Enter the maze

How a computer scientist organised her wedding

Banquet Table setting

In the weeks preceding their wedding, brides the world over face the same tricky problem: figuring out where to seat their guests for the meal. Most brides spend days looking at pieces of paper, penciling in guests' names at tables, then rubbing them out when that plan doesn't quite work. Computer Scientist Karen Petrie, a Dorothy Hodgkins Royal Society Research Fellow at the University of Dundee had another solution for her wedding. She wrote a computer program to create her table plan. She tells us more.

I work in an area of computing called Constraint Programming. Problems often consist of choices, and making the best choice can be extremely difficult. Constraint programming is the branch of artificial intelligence where computers help us to make these choices.

A constraint programming problem consists of a series of choices, options for each choice and restrictions, or ‘constraints' on those choices. A solution just allocates options to choices so that all of the constraints are satisfied. For table planning, for example, the problem was to place guests (options) at tables (choices), subject to constraints like "married couples should be placed together". Other constraints include that people of similar age should be placed at the same table, people must be seated with at least one other person they know, and people who don't get on should be separated.

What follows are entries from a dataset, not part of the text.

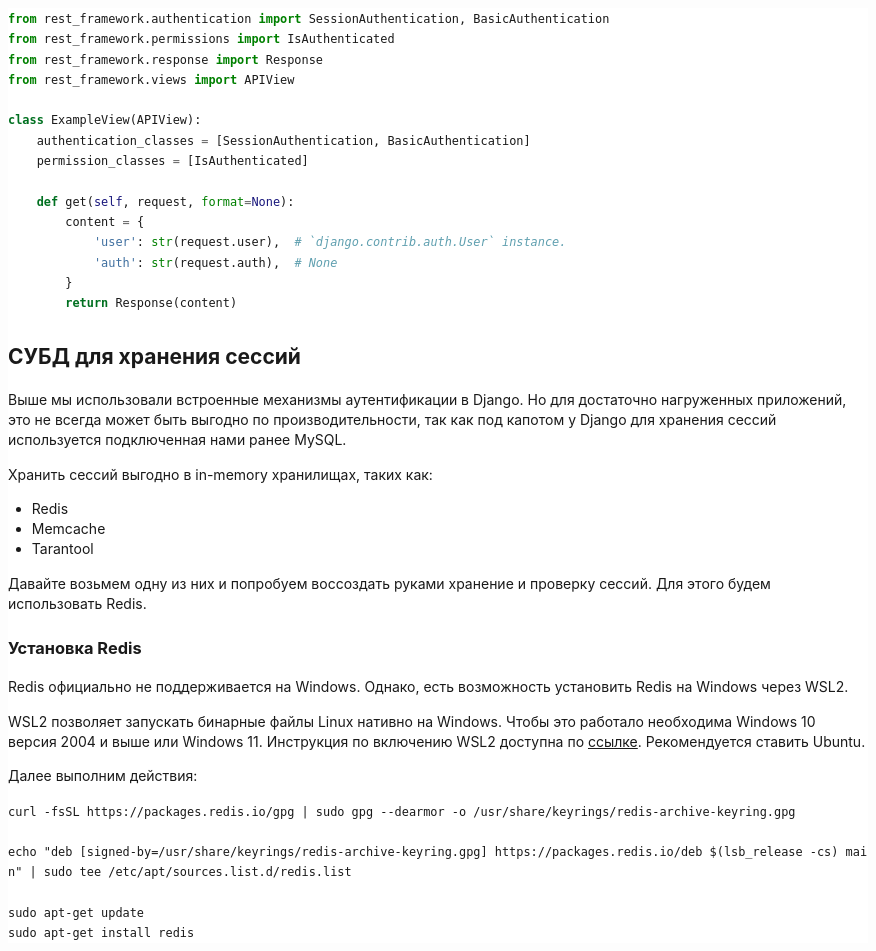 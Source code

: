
 ```python
from rest_framework.authentication import SessionAuthentication, BasicAuthentication
from rest_framework.permissions import IsAuthenticated
from rest_framework.response import Response
from rest_framework.views import APIView

class ExampleView(APIView):
    authentication_classes = [SessionAuthentication, BasicAuthentication]
    permission_classes = [IsAuthenticated]

    def get(self, request, format=None):
        content = {
            'user': str(request.user),  # `django.contrib.auth.User` instance.
            'auth': str(request.auth),  # None
        }
        return Response(content)
```

## СУБД для хранения сессий

Выше мы использовали встроенные механизмы аутентификации в Django. Но для достаточно нагруженных приложений, это не всегда может быть выгодно по производительности,
так как под капотом у Django для хранения сессий используется подключенная нами ранее MySQL.

Хранить сессий выгодно в in-memory хранилищах, таких как:

- Redis
- Memcache
- Tarantool

Давайте возьмем одну из них и попробуем воссоздать руками хранение и проверку сессий. Для этого будем использовать Redis.


### Установка Redis

Redis официально не поддерживается на Windows. Однако, есть возможность установить Redis на Windows через WSL2.

WSL2 позволяет запускать бинарные файлы Linux нативно на Windows. Чтобы это работало необходима Windows 10 версия 2004 и выше или Windows 11.
Инструкция по включению WSL2 доступна по [ссылке](https://learn.microsoft.com/en-us/windows/wsl/install). Рекомендуется ставить Ubuntu.

Далее выполним действия:

```shell
curl -fsSL https://packages.redis.io/gpg | sudo gpg --dearmor -o /usr/share/keyrings/redis-archive-keyring.gpg

echo "deb [signed-by=/usr/share/keyrings/redis-archive-keyring.gpg] https://packages.redis.io/deb $(lsb_release -cs) main" | sudo tee /etc/apt/sources.list.d/redis.list

sudo apt-get update
sudo apt-get install redis
```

Which table plan was the best one to choose?

Unfortunately my program came up with 195 valid table plans for my 150 guests! I know that most people would be happy that their friends and family were so friendly that they could be seated in so many positions with no possible arguments, but for me it was a headache. Which table plan was the best one to choose? I ended up reading through them all and doing some tweaks to come up with what I thought was the ideal solution. This led me to think that there must be a better way.

The experience inspired me to develop a system that will summarise the solutions of a constraint problem in an easy to understand and compact way. The new system will tell users both what's the same about different solutions and, more importantly, point out all the differences. For table plans this means that users will be able to see which tables contain the same guests whatever the plan, and which guests can be moved between tables. They will then be able to either choose the best table plan. Alternatively they can add more constraints on those guests that can be moved between tables, then find a new ideal plan.

However, that's not the end of the problem. We were lucky in planning our wedding in that there was a possible table plan. What if our guests had so many conflicting personalities that there weren't any plans that fulfilled all the constraints? Just tell the user that there are no possible solutions? That would hardly help an already stressed bride.

Karen's Cake

I'm therefore also working on a system to overcome the problem of having too many awkward guests. The way it works is to calculate the best possible plans: the ones where the most, if not all, constraints are met. The system then asks the user to decide which of the constraints should not be fulfilled. With table plans that means it presents a small number of plans, telling the bride which constraints aren't met in each. She can then choose the table plan that best suits her needs.

I hope this system for dealing with cases where a problem does not have a single neat solution, in a user-friendly manner, will also work for other similar problems. That includes problems like rostering nurses, timetabling classes at schools and scheduling buses and trains. This would make constraint programming a useful technology in many aspects of our daily life.

The good news is that I successfully married Chris Jefferson, who is also a researcher in constraint programming, on the 5th of September, 2008. There were no complaints from guests about where they were sitting and no arguments. The guests did not realise their seats had been allocated by a computer program; although, it was obvious that they were at the wedding of computing enthusiasts by the cake.